Stored items from a collection:

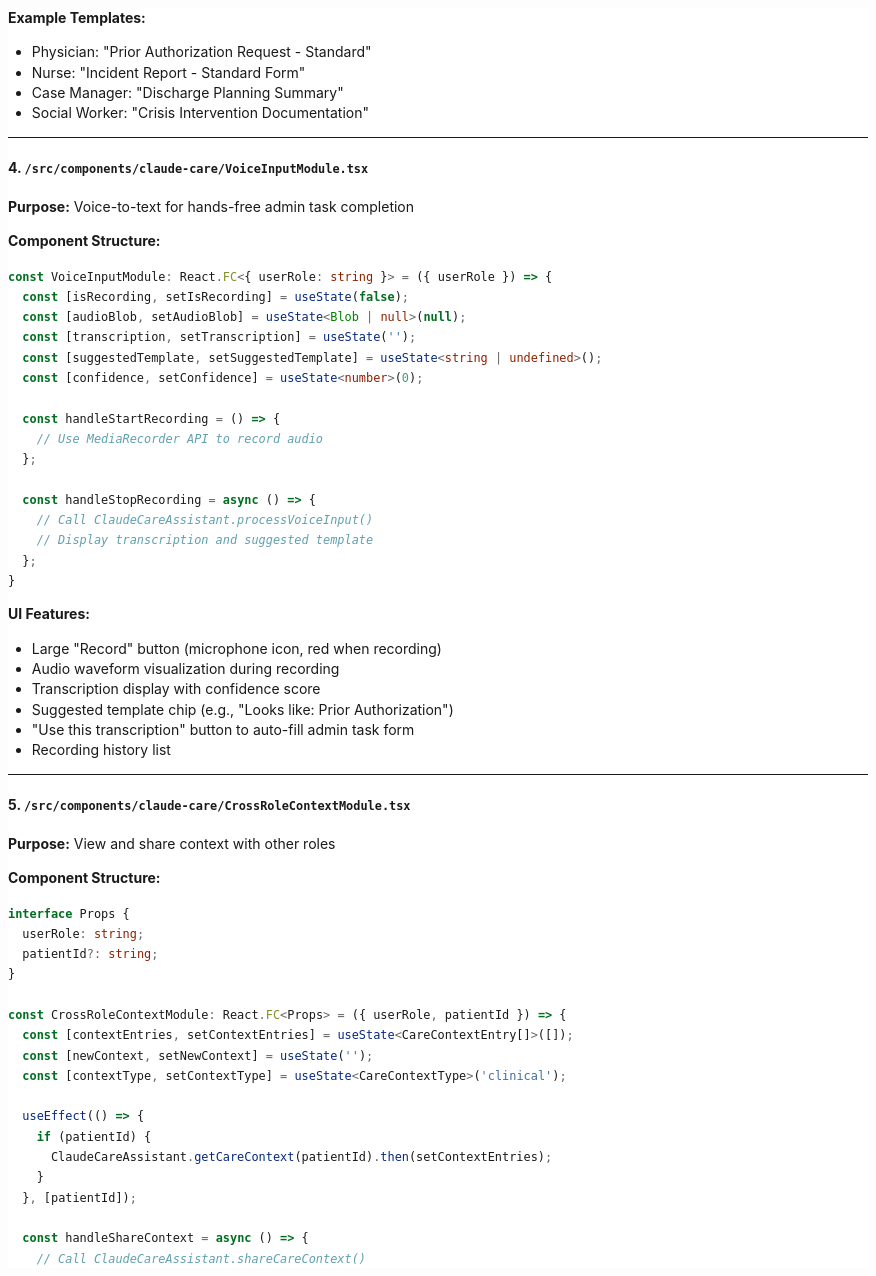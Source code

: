 **Example Templates:**
- Physician: "Prior Authorization Request - Standard"
- Nurse: "Incident Report - Standard Form"
- Case Manager: "Discharge Planning Summary"
- Social Worker: "Crisis Intervention Documentation"

---

#### 4. `/src/components/claude-care/VoiceInputModule.tsx`

**Purpose:** Voice-to-text for hands-free admin task completion

**Component Structure:**
```typescript
const VoiceInputModule: React.FC<{ userRole: string }> = ({ userRole }) => {
  const [isRecording, setIsRecording] = useState(false);
  const [audioBlob, setAudioBlob] = useState<Blob | null>(null);
  const [transcription, setTranscription] = useState('');
  const [suggestedTemplate, setSuggestedTemplate] = useState<string | undefined>();
  const [confidence, setConfidence] = useState<number>(0);

  const handleStartRecording = () => {
    // Use MediaRecorder API to record audio
  };

  const handleStopRecording = async () => {
    // Call ClaudeCareAssistant.processVoiceInput()
    // Display transcription and suggested template
  };
}
```

**UI Features:**
- Large "Record" button (microphone icon, red when recording)
- Audio waveform visualization during recording
- Transcription display with confidence score
- Suggested template chip (e.g., "Looks like: Prior Authorization")
- "Use this transcription" button to auto-fill admin task form
- Recording history list

---

#### 5. `/src/components/claude-care/CrossRoleContextModule.tsx`

**Purpose:** View and share context with other roles

**Component Structure:**
```typescript
interface Props {
  userRole: string;
  patientId?: string;
}

const CrossRoleContextModule: React.FC<Props> = ({ userRole, patientId }) => {
  const [contextEntries, setContextEntries] = useState<CareContextEntry[]>([]);
  const [newContext, setNewContext] = useState('');
  const [contextType, setContextType] = useState<CareContextType>('clinical');

  useEffect(() => {
    if (patientId) {
      ClaudeCareAssistant.getCareContext(patientId).then(setContextEntries);
    }
  }, [patientId]);

  const handleShareContext = async () => {
    // Call ClaudeCareAssistant.shareCareContext()
```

ABOUT THIS TASK: Omit the pictures and copy the records above exactly.

ANSWER FOR THE TASK:
Source code

: **Example Templates:**
- Physician: "Prior Authorization Request - Standard"
- Nurse: "Incident Report - Standard Form"
- Case Manager: "Discharge Planning Summary"
- Social Worker: "Crisis Intervention Documentation"

---

#### 4. `/src/components/claude-care/VoiceInputModule.tsx`

**Purpose:** Voice-to-text for hands-free admin task completion

**Component Structure:**
```typescript
const VoiceInputModule: React.FC<{ userRole: string }> = ({ userRole }) => {
  const [isRecording, setIsRecording] = useState(false);
  const [audioBlob, setAudioBlob] = useState<Blob | null>(null);
  const [transcription, setTranscription] = useState('');
  const [suggestedTemplate, setSuggestedTemplate] = useState<string | undefined>();
  const [confidence, setConfidence] = useState<number>(0);

  const handleStartRecording = () => {
    // Use MediaRecorder API to record audio
  };

  const handleStopRecording = async () => {
    // Call ClaudeCareAssistant.processVoiceInput()
    // Display transcription and suggested template
  };
}
```

**UI Features:**
- Large "Record" button (microphone icon, red when recording)
- Audio waveform visualization during recording
- Transcription display with confidence score
- Suggested template chip (e.g., "Looks like: Prior Authorization")
- "Use this transcription" button to auto-fill admin task form
- Recording history list

---

#### 5. `/src/components/claude-care/CrossRoleContextModule.tsx`

**Purpose:** View and share context with other roles

**Component Structure:**
```typescript
interface Props {
  userRole: string;
  patientId?: string;
}

const CrossRoleContextModule: React.FC<Props> = ({ userRole, patientId }) => {
  const [contextEntries, setContextEntries] = useState<CareContextEntry[]>([]);
  const [newContext, setNewContext] = useState('');
  const [contextType, setContextType] = useState<CareContextType>('clinical');

  useEffect(() => {
    if (patientId) {
      ClaudeCareAssistant.getCareContext(patientId).then(setContextEntries);
    }
  }, [patientId]);

  const handleShareContext = async () => {
    // Call ClaudeCareAssistant.shareCareContext()
```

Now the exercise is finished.